There have been no changes in the critical accounting policies disclosed in the Company's Form 10-K for the year ended December 31, 2022.

Recently Issued Accounting Pronouncements

Please read Note 2, Summary of Significant Accounting Policies, Recently Issued Accounting Pronouncements in our condensed consolidated financial statements in this report.

Off-Balance Sheet Arrangements

From time-to-time, we enter into off-balance sheet arrangements and transactions that can give rise to off-balance sheet obligations.  As of September 30, 2023, the off-balance sheet arrangements and transactions that we have entered into include purchase agreements. We do not believe that these arrangements are reasonably likely to materially affect our liquidity or availability of capital resources.
21



Special Note Regarding Forward-Looking Statements

Except for historical information contained herein, the statements in this report are forward-looking and made pursuant to the safe harbor provisions of the Private Securities Litigation Reform Act of 1995. Forward-looking statements involve known and unknown risks and uncertainties, which may cause our actual results in future periods to differ materially from forecasted results. Those risks include, among other things, the loss of market share through competition or otherwise; the introduction of competing technologies by other companies; a prolonged, substantial reduction in oil and natural gas prices, which could cause a decline in the demand for our products and services; and new governmental safety, health and environmental regulations, which could require us to make significant capital expenditures.

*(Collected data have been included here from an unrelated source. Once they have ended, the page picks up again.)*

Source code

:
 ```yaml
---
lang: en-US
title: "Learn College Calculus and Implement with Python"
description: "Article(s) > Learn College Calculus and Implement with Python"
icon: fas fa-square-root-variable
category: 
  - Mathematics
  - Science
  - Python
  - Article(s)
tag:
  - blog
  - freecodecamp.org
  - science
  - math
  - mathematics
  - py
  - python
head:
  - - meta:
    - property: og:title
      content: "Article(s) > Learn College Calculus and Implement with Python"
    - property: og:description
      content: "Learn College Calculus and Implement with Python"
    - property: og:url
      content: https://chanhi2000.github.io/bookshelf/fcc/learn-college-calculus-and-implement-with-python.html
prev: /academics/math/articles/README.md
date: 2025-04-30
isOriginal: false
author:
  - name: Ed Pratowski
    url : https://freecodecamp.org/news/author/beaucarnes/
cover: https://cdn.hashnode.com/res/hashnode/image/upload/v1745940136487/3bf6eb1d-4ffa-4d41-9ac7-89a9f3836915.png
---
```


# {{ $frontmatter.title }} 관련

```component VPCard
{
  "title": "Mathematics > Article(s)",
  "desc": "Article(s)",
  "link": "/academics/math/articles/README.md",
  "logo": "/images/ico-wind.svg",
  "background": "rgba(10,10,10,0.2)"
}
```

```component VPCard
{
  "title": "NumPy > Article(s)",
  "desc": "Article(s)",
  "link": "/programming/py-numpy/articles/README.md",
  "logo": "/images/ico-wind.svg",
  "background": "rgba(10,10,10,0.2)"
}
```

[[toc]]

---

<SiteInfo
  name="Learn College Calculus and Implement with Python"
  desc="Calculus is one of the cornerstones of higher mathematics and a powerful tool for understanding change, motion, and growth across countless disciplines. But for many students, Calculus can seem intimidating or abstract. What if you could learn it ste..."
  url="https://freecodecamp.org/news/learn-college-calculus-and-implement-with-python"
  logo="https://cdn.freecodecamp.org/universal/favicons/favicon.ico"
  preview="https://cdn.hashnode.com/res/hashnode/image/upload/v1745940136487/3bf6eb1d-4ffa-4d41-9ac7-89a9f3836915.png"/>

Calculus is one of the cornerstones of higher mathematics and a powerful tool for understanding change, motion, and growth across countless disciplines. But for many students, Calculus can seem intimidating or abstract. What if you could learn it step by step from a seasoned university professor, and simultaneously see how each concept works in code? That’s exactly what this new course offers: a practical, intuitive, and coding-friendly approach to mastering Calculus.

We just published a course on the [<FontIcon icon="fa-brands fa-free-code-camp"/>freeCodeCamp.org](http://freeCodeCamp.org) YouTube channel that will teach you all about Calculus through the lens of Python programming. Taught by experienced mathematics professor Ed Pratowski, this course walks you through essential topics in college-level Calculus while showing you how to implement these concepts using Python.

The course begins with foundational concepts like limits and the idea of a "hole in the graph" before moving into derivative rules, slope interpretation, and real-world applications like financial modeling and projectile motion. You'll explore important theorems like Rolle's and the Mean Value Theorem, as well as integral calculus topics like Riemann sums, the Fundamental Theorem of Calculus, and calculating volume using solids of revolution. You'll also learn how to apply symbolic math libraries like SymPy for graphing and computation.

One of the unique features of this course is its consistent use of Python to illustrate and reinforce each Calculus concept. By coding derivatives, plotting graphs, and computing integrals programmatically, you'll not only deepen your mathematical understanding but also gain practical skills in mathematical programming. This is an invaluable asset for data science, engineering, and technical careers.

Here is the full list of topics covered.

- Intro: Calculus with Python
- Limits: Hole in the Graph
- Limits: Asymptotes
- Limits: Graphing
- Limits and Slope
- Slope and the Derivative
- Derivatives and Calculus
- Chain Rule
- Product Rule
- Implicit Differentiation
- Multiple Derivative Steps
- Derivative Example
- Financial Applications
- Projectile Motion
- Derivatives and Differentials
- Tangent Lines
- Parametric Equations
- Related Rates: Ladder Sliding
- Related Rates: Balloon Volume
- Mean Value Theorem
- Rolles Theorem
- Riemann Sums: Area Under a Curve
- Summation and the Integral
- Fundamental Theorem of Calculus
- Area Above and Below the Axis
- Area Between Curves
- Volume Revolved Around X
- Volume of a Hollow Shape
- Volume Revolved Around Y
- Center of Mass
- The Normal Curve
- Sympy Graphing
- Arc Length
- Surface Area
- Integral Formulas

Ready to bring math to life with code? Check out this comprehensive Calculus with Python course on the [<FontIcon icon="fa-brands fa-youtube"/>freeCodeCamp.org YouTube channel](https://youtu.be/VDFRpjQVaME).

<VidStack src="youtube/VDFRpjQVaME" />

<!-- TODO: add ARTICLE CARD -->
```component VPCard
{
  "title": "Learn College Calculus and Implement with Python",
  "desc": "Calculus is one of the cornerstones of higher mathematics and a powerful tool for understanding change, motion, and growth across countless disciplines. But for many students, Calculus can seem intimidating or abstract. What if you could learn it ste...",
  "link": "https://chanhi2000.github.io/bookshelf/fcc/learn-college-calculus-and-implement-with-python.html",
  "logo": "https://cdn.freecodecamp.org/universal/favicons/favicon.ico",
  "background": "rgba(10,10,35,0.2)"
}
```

The forward-looking statements included in this Form 10-Q are only made as of the date of this report, and we undertake no obligation to publicly update such forward-looking statements to reflect subsequent events or circumstances. A discussion of these and other risk factors is included in our Annual Report on Form 10-K for the year ended December 31, 2022 filed with the SEC.

Item 3.   Quantitative and Qualitative Disclosures about Market Risk

There have been no changes in the market risks disclosed in the Company's Form 10-K for the year ended December 31, 2022.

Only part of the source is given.